To deploy a simple Spark standalone cluster issue

`kubectl apply -f https://raw.githubusercontent.com/big-data-europe/docker-spark/master/k8s-spark-cluster.yaml`

This will setup a Spark standalone cluster with one master and a worker on every available node using the default namespace and resources. The master is reachable in the same namespace at `spark://spark-master:7077`.
It will also setup a headless service so spark clients can be reachable from the workers using hostname `spark-client`.

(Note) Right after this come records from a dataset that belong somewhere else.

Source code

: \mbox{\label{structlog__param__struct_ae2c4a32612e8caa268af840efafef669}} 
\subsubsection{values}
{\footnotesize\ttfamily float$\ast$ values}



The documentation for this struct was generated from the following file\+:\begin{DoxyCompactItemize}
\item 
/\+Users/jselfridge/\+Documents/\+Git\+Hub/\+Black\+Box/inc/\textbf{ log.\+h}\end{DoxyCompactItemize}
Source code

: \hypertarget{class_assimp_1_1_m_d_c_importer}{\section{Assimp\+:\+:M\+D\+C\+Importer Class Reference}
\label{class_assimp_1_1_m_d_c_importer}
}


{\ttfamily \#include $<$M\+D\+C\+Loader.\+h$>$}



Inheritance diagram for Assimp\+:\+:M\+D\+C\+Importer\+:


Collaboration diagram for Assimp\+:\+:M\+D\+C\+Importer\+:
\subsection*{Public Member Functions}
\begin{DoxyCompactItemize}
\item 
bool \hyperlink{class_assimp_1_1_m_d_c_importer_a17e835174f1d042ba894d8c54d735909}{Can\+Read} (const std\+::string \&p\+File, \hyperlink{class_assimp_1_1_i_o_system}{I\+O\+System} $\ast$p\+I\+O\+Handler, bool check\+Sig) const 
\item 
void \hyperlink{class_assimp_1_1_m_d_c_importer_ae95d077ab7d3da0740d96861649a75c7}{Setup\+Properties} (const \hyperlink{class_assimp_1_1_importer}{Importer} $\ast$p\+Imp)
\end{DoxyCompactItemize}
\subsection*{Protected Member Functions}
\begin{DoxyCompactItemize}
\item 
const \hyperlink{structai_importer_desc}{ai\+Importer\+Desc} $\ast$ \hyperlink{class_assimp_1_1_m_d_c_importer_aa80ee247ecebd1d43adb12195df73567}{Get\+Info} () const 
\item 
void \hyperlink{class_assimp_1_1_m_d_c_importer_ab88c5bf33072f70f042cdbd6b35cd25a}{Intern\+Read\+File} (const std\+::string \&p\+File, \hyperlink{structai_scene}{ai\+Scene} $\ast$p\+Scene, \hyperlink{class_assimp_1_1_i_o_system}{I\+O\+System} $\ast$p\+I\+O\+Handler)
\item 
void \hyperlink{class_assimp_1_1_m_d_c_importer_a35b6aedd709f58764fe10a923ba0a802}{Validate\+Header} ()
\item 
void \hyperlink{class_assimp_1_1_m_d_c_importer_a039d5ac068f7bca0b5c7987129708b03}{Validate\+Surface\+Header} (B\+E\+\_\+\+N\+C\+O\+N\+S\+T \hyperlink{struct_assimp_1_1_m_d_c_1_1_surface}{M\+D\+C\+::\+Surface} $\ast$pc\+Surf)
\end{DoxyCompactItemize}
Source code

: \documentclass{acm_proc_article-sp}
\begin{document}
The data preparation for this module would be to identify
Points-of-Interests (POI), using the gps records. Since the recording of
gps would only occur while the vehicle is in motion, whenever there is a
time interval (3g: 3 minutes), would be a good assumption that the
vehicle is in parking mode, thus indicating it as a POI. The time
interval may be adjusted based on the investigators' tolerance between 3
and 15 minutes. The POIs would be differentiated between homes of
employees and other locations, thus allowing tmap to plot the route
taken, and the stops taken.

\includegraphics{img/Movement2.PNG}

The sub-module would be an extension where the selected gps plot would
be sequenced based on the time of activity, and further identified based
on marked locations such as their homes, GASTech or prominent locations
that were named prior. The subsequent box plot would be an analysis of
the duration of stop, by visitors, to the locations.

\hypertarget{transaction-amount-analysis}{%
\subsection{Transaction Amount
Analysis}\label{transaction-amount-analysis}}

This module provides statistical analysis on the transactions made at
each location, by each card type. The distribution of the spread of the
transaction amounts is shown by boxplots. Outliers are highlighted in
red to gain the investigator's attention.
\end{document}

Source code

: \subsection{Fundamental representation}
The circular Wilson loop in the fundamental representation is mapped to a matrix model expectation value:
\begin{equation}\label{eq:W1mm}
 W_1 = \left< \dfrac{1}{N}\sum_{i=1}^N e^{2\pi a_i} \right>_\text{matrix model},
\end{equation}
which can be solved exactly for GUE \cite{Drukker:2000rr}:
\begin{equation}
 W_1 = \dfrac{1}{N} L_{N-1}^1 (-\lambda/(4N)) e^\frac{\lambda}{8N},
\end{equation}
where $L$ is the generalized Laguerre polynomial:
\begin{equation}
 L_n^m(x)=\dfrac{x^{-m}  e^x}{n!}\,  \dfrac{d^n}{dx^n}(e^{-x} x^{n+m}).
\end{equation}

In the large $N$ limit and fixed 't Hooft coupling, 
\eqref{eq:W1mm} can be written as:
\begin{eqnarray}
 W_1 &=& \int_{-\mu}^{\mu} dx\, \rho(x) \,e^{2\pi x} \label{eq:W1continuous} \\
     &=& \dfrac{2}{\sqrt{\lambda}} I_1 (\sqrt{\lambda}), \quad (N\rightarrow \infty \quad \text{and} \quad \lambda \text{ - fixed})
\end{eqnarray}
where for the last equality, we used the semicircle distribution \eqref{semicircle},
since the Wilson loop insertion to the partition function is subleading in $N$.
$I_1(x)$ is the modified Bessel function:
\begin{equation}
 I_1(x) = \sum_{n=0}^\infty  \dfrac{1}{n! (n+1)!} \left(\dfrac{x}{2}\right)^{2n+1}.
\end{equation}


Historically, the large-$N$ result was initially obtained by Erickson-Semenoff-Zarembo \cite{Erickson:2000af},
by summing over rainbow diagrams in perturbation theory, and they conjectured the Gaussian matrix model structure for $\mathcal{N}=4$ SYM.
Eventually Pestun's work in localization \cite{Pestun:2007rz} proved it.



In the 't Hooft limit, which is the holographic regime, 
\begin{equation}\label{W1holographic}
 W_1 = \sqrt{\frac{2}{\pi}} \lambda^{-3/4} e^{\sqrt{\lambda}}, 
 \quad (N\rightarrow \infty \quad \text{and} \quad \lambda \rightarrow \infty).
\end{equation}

Then to use `spark-shell` issue

`kubectl run spark-base --rm -it --labels="app=spark-client" --image bde2020/spark-base:3.3.0-hadoop3.3 -- bash ./spark/bin/spark-shell --master spark://spark-master:7077 --conf spark.driver.host=spark-client`

To use `spark-submit` issue for example

`kubectl run spark-base --rm -it --labels="app=spark-client" --image bde2020/spark-base:3.3.0-hadoop3.3 -- bash ./spark/bin/spark-submit --class CLASS_TO_RUN --master spark://spark-master:7077 --deploy-mode client --conf spark.driver.host=spark-client URL_TO_YOUR_APP`

You can use your own image packed with Spark and your application but when deployed it must be reachable from the workers.
One way to achieve this is by creating a headless service for your pod and then use `--conf spark.driver.host=YOUR_HEADLESS_SERVICE` whenever you submit your application.